Land owners affected by the proposed Public Acquisition Overlay for the Horsham Bypass may be entitled to compensation despite their properties not yet being acquired, according to a senior compulsory acquisition lawyer.
Slater and Gordon Practice Group Leader Roger Batrouney said under the Planning and Environment Act 1987 (VIC), the owner or occupier of land that is shown to be affected by a public acquisition overlay in a proposed amendment to a planning scheme has a right to compensation for any loss suffered as a consequence.
“It is quite common for land owners to access compensation before their land is acquired,” Mr Batrouney said.

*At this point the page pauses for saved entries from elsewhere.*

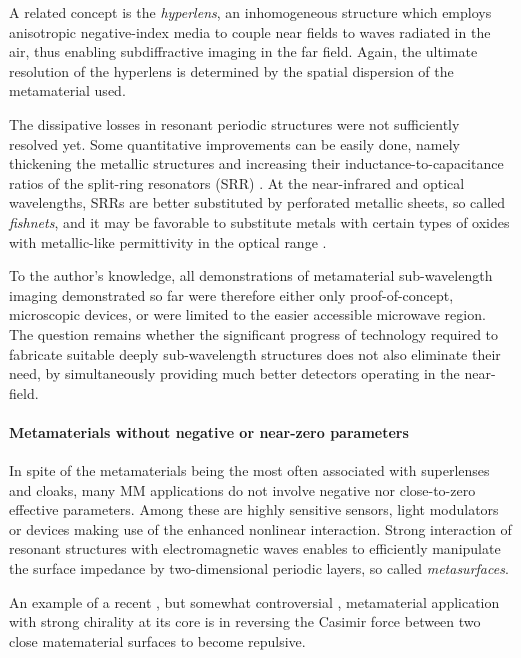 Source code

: A related concept is the \textit{hyperlens}, an inhomogeneous structure which employs anisotropic negative-index media to couple near fields to waves radiated in the air, thus enabling subdiffractive imaging in the far field. Again, the ultimate resolution of the hyperlens is determined by the spatial dispersion of the metamaterial used.

The dissipative losses in resonant periodic structures were not sufficiently resolved yet. Some quantitative improvements can be easily done, namely thickening the metallic structures and increasing their inductance-to-capacitance ratios of the split-ring resonators (SRR) \cite{zhou2008efficient}. At the near-infrared and optical wavelengths, SRRs are better substituted by perforated metallic sheets, so called \textit{fishnets}, %
and it may be favorable to substitute metals with certain types of oxides with metallic-like permittivity in the optical range \cite{naik2011oxides}.

To the author's knowledge, all demonstrations of metamaterial sub-wavelength imaging demonstrated so far were therefore either only proof-of-concept, microscopic devices, or were limited to the easier accessible microwave region. %
The question remains whether the significant progress of technology required to fabricate suitable deeply sub-wavelength structures does not also eliminate their need, by simultaneously providing much better detectors operating in the near-field.

\paragraph{Metamaterials without negative or near-zero parameters} %
In spite of the metamaterials being the most often associated with superlenses and cloaks, many MM applications \cite{zheludev2010road} do not involve negative nor close-to-zero effective parameters. Among these are highly sensitive sensors, light modulators or devices making use of the enhanced nonlinear interaction. Strong interaction of resonant structures with electromagnetic waves enables to efficiently manipulate the surface impedance by two-dimensional periodic layers, so called \textit{metasurfaces}.

An example of a recent \cite{zhao2009repulsive}, but somewhat controversial \cite{silveirinha2010comment}, metamaterial application with strong chirality at its core is in reversing the Casimir force between two close matematerial surfaces to become repulsive.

“The compensation could be for a loss on sale attributable to the land being the subject of the overlay, or for the loss suffered as a result of the refusal of the Council to grant a permit to improve or develop the land,” he said.
An independent planning panel recommended that an amendment to the Horsham Planning Scheme to implement a public acquisition overlay for the Horsham Bypass be deferred until the Horsham Rural City Council had completed two reports related to transport in Horsham. VicRoads has accepted the recommendation.
“Despite the fact that the overlay may ultimately be abandoned, the right to compensation still arises,” Mr Batrouney said.
“If you make a claim for compensation of this kind, it is important to remember that the State Government is required to pay your reasonable legal and valuation expenses incurred in making that claim."
“In some cases, the amount of compensation received can be significantly higher than the Government’s first offer. It is important that people are fully aware of their rights and entitlements under the relevant legislation.”
If the amendment is incorporated into the Planning Scheme and land is compulsorily acquired, Mr Batrouney stressed the importance of affected land owners seeking independent legal advice in a timely manner.